## [Task brief]
Needed from the data below: every line from the one with "lo abilita all'invio" up to and including the one with "Crea un socket *stream* locale (unix-domain)", repeated exactly and with nothing else.

[Dataset entries]
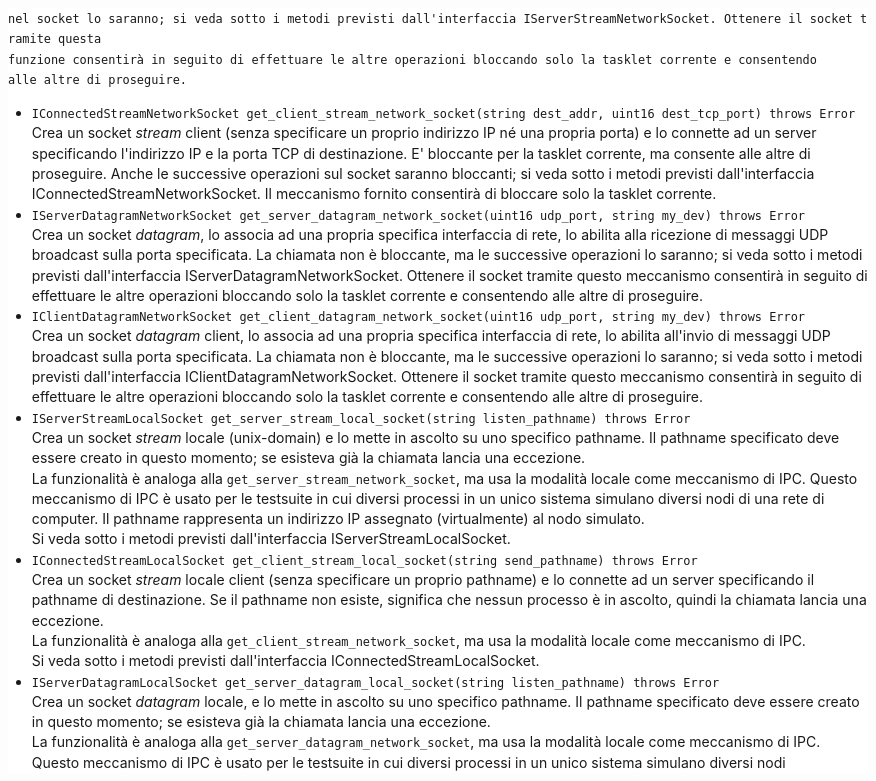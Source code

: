     nel socket lo saranno; si veda sotto i metodi previsti dall'interfaccia IServerStreamNetworkSocket. Ottenere il socket tramite questa
    funzione consentirà in seguito di effettuare le altre operazioni bloccando solo la tasklet corrente e consentendo
    alle altre di proseguire.
*   `IConnectedStreamNetworkSocket get_client_stream_network_socket(string dest_addr, uint16 dest_tcp_port) throws Error`  
    Crea un socket *stream* client (senza specificare un proprio indirizzo IP né una propria porta) e lo connette ad un server specificando
    l'indirizzo IP e la porta TCP di destinazione. E' bloccante per la tasklet corrente, ma consente alle altre di
    proseguire. Anche le successive operazioni sul socket saranno bloccanti; si veda sotto i metodi previsti
    dall'interfaccia IConnectedStreamNetworkSocket. Il meccanismo fornito consentirà di bloccare solo la tasklet corrente.
*   `IServerDatagramNetworkSocket get_server_datagram_network_socket(uint16 udp_port, string my_dev) throws Error`  
    Crea un socket *datagram*, lo associa ad una propria specifica interfaccia di rete, lo abilita alla ricezione di messaggi UDP broadcast
    sulla porta specificata. La chiamata non è bloccante, ma le successive operazioni lo saranno; si veda sotto i metodi
    previsti dall'interfaccia IServerDatagramNetworkSocket. Ottenere il socket tramite questo meccanismo consentirà in seguito
    di effettuare le altre operazioni bloccando solo la tasklet corrente e consentendo alle altre di proseguire.
*   `IClientDatagramNetworkSocket get_client_datagram_network_socket(uint16 udp_port, string my_dev) throws Error`  
    Crea un socket *datagram* client, lo associa ad una propria specifica interfaccia di rete,
    lo abilita all'invio di messaggi UDP broadcast sulla porta specificata. La chiamata non è bloccante, ma
    le successive operazioni lo saranno; si veda sotto i metodi previsti dall'interfaccia IClientDatagramNetworkSocket. Ottenere
    il socket tramite questo meccanismo consentirà in seguito di effettuare le altre operazioni bloccando solo la tasklet
    corrente e consentendo alle altre di proseguire.
*   `IServerStreamLocalSocket get_server_stream_local_socket(string listen_pathname) throws Error`  
    Crea un socket *stream* locale (unix-domain) e lo mette in ascolto su uno specifico pathname. Il pathname specificato deve essere
    creato in questo momento; se esisteva già la chiamata lancia una eccezione.  
    La funzionalità è analoga alla `get_server_stream_network_socket`, ma usa la modalità locale come meccanismo di IPC.
    Questo meccanismo di IPC è usato per le testsuite in cui diversi processi in un unico sistema simulano diversi nodi
    di una rete di computer. Il pathname rappresenta un indirizzo IP assegnato (virtualmente) al nodo simulato.  
    Si veda sotto i metodi previsti dall'interfaccia IServerStreamLocalSocket.
*   `IConnectedStreamLocalSocket get_client_stream_local_socket(string send_pathname) throws Error`  
    Crea un socket *stream* locale client (senza specificare un proprio pathname) e lo connette ad un server specificando
    il pathname di destinazione. Se il pathname non esiste, significa che nessun processo è in ascolto, quindi la chiamata
    lancia una eccezione.  
    La funzionalità è analoga alla `get_client_stream_network_socket`, ma usa la modalità locale come meccanismo di IPC.  
    Si veda sotto i metodi previsti dall'interfaccia IConnectedStreamLocalSocket.
*   `IServerDatagramLocalSocket get_server_datagram_local_socket(string listen_pathname) throws Error`  
    Crea un socket *datagram* locale, e lo mette in ascolto su uno specifico pathname. Il pathname specificato deve essere
    creato in questo momento; se esisteva già la chiamata lancia una eccezione.  
    La funzionalità è analoga alla `get_server_datagram_network_socket`, ma usa la modalità locale come meccanismo di IPC.
    Questo meccanismo di IPC è usato per le testsuite in cui diversi processi in un unico sistema simulano diversi nodi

## [Exercise response]
    lo abilita all'invio di messaggi UDP broadcast sulla porta specificata. La chiamata non è bloccante, ma
    le successive operazioni lo saranno; si veda sotto i metodi previsti dall'interfaccia IClientDatagramNetworkSocket. Ottenere
    il socket tramite questo meccanismo consentirà in seguito di effettuare le altre operazioni bloccando solo la tasklet
    corrente e consentendo alle altre di proseguire.
*   `IServerStreamLocalSocket get_server_stream_local_socket(string listen_pathname) throws Error`  
    Crea un socket *stream* locale (unix-domain) e lo mette in ascolto su uno specifico pathname. Il pathname specificato deve essere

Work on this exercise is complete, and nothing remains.